When the string "newcommand" appears in a line of the records, show the whole line.

Records contained in a dataset
BEGIN

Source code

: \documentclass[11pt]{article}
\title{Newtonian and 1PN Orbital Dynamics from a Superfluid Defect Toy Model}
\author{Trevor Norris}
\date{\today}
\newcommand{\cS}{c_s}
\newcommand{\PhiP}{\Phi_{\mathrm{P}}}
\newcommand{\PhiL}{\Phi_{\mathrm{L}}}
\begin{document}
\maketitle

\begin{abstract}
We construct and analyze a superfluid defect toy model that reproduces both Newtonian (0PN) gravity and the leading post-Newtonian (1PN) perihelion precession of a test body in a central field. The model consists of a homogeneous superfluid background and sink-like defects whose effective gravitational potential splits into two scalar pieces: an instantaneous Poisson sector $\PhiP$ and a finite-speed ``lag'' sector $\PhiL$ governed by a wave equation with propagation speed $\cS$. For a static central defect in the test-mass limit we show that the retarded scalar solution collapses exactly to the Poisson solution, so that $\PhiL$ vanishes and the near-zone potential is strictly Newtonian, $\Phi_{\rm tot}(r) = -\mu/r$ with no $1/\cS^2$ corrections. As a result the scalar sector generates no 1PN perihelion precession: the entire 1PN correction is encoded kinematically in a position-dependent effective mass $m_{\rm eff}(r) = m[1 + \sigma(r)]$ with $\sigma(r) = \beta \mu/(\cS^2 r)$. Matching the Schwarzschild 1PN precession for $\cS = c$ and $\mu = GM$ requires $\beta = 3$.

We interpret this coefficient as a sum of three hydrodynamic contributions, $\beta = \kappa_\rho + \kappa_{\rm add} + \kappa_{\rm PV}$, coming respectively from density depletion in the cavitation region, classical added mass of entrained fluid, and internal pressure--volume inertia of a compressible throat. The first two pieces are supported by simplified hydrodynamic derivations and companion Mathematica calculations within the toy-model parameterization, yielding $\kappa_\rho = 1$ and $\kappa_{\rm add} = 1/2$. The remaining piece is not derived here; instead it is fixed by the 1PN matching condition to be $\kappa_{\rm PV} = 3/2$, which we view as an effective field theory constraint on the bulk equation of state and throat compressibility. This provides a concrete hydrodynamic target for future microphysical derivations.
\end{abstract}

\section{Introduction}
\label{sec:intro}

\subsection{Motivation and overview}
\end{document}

END

— Expected answer —
\newcommand{\cS}{c_s}
\newcommand{\PhiP}{\Phi_{\mathrm{P}}}
\newcommand{\PhiL}{\Phi_{\mathrm{L}}}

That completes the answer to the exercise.